Le secrétaire général se félicite tout de même des « progrès constants accomplis dans la mise en œuvre du calendrier électoral » et de voir que « dans la majorité des cas », les partis d’opposition ont pu mener des activités « dans les grandes villes de manière pacifique ». Mais ce constat est rapidement nuancé. Il déplore que ces « activités politiques légitimes continuent d’être autorisées de manière sélective », et que « des militants, journalistes et défenseurs des droits humains » continuent d’être « intimidés ». Il appelle les autorités à « défendre la liberté d’expression et de réunion pacifique » et les exhorte « à permettre à tous les acteurs politiques d’avoir accès aux médias publics ».

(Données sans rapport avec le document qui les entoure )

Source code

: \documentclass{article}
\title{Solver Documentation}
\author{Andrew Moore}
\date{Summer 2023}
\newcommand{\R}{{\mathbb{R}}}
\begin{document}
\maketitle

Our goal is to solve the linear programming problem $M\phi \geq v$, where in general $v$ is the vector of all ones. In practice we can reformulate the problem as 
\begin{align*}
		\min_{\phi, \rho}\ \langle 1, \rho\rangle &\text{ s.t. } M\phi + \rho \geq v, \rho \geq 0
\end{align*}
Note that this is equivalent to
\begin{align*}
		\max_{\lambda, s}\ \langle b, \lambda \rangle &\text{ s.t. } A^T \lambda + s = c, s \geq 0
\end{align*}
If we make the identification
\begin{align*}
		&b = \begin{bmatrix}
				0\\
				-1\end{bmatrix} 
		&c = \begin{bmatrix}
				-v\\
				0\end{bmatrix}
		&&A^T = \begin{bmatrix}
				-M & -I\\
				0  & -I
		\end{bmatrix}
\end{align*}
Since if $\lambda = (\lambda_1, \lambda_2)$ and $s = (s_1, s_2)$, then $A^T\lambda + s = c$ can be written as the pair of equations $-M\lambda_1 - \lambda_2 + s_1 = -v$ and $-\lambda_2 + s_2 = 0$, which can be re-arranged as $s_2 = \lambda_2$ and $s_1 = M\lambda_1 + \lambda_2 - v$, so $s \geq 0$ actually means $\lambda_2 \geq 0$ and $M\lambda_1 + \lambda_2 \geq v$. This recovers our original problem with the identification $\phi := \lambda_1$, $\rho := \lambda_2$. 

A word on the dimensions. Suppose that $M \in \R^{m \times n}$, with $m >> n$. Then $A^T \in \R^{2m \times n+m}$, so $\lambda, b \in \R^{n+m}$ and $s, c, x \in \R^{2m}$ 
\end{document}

Le point sur le déploiement des machines à voter
Il y a encore un mois, la Céni espérait avoir fini de transporter l’ensemble des machines à voter du port de Mombasa vers Bunia d’ici au 18 novembre. Par la route, pour ensuite en acheminer une partie, plus de cent tonnes, par avion vers deux autres centres logistiques, à Buta dans la province du Bas Uélé et à Kisangani, chef-lieu de la Tshopo. Les routes qui mènent à ces deux provinces étaient considérés en trop mauvais état. Finalement, pas d’avions, c’est par route que ces machines sont acheminées. Les derniers containers ont quitté Bunia il y a tout juste une semaine, selon un responsable local de la Céni. La société civile, elle, assure avoir encore vu des camions vendredi 7 décembre soir se préparer à prendre la route, sans être capable d’en déterminer la destination.

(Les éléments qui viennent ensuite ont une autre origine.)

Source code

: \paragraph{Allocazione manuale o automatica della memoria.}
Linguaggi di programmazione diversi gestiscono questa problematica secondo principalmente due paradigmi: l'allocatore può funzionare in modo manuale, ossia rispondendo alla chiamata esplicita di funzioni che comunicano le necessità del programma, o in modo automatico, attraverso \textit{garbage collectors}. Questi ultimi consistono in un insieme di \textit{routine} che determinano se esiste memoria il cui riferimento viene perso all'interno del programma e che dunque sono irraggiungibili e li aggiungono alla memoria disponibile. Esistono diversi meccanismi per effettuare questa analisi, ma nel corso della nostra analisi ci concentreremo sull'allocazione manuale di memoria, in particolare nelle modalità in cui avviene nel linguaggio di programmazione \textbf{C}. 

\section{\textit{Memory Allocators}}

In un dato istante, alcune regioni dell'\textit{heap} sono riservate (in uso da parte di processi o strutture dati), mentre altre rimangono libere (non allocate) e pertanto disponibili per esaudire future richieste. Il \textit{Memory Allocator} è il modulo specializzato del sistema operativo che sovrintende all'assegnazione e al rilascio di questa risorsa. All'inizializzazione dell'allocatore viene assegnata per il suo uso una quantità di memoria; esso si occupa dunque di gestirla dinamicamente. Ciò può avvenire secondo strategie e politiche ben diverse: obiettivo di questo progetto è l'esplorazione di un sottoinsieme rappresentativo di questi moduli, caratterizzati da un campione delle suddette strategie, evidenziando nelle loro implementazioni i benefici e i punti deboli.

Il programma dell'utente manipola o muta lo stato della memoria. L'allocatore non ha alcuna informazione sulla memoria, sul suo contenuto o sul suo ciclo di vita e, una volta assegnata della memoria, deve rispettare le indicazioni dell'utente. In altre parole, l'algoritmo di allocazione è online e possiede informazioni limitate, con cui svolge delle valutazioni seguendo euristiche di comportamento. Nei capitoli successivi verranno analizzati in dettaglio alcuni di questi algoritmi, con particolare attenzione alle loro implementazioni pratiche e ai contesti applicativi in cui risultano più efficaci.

A Kisangani, même histoire, la Céni assure avoir déjà fini le déploiement de la province. Mais du côté de la société civile, on dit avoir été invité cette semaine seulement par la Commission électorale à voir certains containers sur les 14 annoncés et des caisses noires qui contiendraient les fameuses machines. « On ne sait pas si toutes les machines sont arrivées, mais elles sont arrivées en retard par rapport au plan de déploiement », assure l’un d’eux. Un des leaders de l’opposition dans cette même ville est plus sévère encore, il assure que seuls 152 appareils sont disponibles, ce qui serait, dit-il, « insuffisant même pour couvrir les bureaux de vote de Kisangani ». D’autres encore assurent que certaines machines sont arrivées par bateau depuis Kinshasa avec le reste du matériel électoral, alors que ce n’était pas prévu.
Comme l’opposition et la société civile, des journalistes locaux se disent dans l’incapacité de vérifier les dires de la Céni, faute d’accès.

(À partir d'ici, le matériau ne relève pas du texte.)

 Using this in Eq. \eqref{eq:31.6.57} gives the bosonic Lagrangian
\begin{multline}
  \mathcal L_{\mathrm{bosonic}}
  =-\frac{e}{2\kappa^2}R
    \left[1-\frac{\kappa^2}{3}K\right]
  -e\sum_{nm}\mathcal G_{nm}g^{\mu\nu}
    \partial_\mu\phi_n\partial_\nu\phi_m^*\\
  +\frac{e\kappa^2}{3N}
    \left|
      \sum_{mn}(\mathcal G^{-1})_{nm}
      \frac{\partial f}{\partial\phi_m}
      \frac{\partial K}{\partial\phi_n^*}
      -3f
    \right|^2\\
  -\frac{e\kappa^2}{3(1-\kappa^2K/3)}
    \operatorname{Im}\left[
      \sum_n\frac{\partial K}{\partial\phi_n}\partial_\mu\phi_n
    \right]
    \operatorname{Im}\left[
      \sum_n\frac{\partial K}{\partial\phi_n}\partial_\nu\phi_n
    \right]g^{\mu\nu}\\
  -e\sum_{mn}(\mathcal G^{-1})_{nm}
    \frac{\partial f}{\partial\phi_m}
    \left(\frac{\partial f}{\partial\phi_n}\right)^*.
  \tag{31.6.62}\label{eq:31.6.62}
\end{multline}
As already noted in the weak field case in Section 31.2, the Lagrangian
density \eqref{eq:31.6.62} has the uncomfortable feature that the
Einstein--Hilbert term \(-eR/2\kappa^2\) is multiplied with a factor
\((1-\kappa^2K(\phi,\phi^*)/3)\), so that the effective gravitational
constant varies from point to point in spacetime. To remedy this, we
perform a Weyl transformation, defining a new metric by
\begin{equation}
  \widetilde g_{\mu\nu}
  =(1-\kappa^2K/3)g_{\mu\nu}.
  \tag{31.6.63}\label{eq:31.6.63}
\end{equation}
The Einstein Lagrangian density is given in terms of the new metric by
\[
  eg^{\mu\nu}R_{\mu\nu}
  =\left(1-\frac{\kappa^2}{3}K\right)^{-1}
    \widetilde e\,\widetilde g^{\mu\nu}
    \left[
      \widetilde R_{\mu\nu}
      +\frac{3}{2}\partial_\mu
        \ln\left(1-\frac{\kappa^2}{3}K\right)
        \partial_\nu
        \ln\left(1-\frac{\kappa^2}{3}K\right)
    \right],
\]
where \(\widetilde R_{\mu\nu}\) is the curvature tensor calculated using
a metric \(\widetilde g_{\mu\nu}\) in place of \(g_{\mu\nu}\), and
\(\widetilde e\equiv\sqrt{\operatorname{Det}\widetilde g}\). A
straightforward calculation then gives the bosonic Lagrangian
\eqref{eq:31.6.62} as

Pour ce qui est des retards dans le calendrier, les machines à voter ne sont pas les seuls sujets d’inquiétudes. « Où sont les listes d’électeurs ? », elles devraient déjà être affichées dans les centres de vote, dénoncent des activistes de la Tshopo. « Où sont les cartes d’accréditations pour nos témoins ? », réclament les opposants à Kisangani. Tout sera prêt à temps, se contentent de leur répondre les responsables de la Commission électorale.
En 2011, malgré un soutien logistique de l’ONU et de plusieurs pays de la région, des bureaux de vote avaient ouvert en retard et les opérations avaient dû durer plusieurs jours. Pour ce cycle électoral, le gouvernement congolais a décidé de se passer des moyens aériens de l’ONU, malgré une résolution du Conseil de sécurité.